Roy, we discussed this at my place years ago. By tillering for good arrow flight, I mean tillering so that the arrow nock comes straight back, perpendicular to the handle/shelf, and leaves along that same line when shot. This way the arrow won’t have to recover from porpoising in flight, less energy is wasted, and the bow draws and shoots more balanced and sweet in the hand. These, and more, are natural bi-products of synchronized limbs.

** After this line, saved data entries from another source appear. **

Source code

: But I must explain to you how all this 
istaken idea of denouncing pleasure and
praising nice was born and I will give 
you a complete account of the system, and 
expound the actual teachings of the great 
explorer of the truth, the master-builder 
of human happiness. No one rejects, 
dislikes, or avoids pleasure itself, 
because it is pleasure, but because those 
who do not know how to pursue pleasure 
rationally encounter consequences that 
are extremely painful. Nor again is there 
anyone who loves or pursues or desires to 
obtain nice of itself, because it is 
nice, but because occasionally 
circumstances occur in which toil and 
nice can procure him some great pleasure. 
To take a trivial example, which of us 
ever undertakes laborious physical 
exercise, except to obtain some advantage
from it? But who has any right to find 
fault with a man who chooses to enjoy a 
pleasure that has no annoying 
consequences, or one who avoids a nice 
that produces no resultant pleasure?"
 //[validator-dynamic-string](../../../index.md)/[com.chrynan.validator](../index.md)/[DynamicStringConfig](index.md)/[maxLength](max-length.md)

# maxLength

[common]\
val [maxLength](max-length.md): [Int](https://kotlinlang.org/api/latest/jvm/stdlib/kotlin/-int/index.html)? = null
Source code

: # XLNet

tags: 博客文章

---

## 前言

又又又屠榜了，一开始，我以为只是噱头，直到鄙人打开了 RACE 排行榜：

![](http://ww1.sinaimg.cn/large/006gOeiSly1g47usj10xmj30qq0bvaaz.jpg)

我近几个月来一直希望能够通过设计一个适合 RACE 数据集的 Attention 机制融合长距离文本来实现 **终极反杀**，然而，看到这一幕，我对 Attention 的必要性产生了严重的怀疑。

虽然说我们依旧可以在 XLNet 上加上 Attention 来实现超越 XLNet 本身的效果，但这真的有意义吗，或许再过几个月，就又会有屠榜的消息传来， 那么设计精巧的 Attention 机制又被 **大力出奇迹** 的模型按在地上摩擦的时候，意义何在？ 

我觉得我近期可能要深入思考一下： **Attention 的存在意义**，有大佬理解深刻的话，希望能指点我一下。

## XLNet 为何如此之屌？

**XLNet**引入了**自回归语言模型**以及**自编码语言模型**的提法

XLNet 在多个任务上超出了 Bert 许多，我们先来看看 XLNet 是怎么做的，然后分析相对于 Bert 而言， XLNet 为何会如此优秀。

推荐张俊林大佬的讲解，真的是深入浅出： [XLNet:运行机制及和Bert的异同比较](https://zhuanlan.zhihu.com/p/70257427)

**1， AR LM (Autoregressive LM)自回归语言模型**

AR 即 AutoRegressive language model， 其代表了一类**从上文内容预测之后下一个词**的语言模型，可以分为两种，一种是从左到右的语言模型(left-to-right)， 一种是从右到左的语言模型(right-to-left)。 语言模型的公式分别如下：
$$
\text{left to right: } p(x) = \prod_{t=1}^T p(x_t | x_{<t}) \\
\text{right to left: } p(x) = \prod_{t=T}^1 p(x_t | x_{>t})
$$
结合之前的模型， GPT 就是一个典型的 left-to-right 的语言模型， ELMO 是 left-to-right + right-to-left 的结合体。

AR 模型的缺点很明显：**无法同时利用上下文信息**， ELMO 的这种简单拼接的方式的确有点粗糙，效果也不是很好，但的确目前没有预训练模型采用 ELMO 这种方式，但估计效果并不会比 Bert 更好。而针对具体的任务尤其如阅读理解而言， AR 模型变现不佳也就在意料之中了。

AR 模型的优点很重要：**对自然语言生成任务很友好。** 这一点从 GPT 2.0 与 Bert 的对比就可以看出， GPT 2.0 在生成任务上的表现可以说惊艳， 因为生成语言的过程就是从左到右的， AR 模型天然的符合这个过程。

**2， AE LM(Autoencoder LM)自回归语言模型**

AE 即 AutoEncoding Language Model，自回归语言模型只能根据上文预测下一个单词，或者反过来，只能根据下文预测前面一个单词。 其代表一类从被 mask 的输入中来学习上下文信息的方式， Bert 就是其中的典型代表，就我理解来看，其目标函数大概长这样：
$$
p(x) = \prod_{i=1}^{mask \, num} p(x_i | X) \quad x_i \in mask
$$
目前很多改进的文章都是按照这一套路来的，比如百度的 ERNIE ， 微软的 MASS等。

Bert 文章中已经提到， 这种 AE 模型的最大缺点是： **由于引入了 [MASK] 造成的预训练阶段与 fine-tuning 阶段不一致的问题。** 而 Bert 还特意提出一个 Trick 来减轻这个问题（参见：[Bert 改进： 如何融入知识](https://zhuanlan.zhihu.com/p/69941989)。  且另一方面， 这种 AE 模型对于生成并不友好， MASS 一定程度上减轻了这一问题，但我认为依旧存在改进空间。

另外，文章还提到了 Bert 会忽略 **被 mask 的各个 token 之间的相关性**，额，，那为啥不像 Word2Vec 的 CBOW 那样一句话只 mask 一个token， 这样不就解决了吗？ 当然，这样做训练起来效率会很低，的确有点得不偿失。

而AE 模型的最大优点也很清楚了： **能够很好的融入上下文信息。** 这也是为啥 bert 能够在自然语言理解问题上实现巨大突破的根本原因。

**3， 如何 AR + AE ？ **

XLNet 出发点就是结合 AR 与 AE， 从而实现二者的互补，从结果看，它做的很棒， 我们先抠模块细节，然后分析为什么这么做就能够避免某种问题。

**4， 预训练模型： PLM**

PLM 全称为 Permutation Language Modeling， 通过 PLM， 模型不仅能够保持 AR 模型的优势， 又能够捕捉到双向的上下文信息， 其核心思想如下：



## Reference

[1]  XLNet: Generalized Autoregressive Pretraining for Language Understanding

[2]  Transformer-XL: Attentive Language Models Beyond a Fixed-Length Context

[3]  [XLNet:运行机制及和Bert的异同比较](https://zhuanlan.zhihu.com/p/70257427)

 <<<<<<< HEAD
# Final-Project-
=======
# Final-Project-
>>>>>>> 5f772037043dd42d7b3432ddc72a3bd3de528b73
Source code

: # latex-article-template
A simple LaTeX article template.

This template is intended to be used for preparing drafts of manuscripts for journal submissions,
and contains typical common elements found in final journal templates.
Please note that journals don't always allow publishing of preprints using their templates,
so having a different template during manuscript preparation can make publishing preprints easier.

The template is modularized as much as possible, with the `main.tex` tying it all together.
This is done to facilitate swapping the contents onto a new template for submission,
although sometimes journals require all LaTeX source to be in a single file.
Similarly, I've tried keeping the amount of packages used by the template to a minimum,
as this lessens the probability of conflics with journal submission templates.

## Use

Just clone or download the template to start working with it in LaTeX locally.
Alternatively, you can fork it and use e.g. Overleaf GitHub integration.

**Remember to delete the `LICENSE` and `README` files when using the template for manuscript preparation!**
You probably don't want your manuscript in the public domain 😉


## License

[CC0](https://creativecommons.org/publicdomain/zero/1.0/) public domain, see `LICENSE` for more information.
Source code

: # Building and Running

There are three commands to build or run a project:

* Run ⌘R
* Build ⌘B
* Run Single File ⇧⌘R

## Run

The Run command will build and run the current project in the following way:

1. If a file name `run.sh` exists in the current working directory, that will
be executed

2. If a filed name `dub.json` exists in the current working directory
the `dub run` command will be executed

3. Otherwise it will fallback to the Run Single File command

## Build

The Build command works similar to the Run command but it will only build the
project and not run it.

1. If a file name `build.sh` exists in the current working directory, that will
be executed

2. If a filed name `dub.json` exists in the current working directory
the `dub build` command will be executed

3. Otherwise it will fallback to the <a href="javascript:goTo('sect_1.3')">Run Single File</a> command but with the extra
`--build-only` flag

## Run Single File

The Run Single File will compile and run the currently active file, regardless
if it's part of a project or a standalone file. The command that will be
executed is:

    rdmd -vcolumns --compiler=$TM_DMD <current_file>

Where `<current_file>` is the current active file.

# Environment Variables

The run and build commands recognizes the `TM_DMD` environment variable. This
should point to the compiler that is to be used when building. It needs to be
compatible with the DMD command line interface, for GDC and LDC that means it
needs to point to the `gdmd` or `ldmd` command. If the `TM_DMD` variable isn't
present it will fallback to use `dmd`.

Where I place the hook on the string(middle finger fulcrum point) is less than a half inch from where the actual arrow nock will be on the string, so as I draw the bow on the tree, with no tipping of the bow permitted, I watch how that hook travels down towards the floor. I have vertical lines on the wall which replicate the arrow nock’s travel in relation to the arrow shelf on the handle. When the limbs are timed equally, the hook will come straight down following the line. If one limb is stronger, the hook will be pulled toward the stronger limb. This is what I use to judge relative limb strength/timing… from the very first pull on the tree to the very last. Since I wish for this to be a pretty precise ordeal, it’s imperative that the handle is sitting level in the tree and held the way my hand will hold it. It’s important that the HANDLE is level, not necessarily the whole bow. I want the handle level and don’t care where the tips are in relation to one another. One can actually be higher than the other, and the limbs can still be perfectly timed.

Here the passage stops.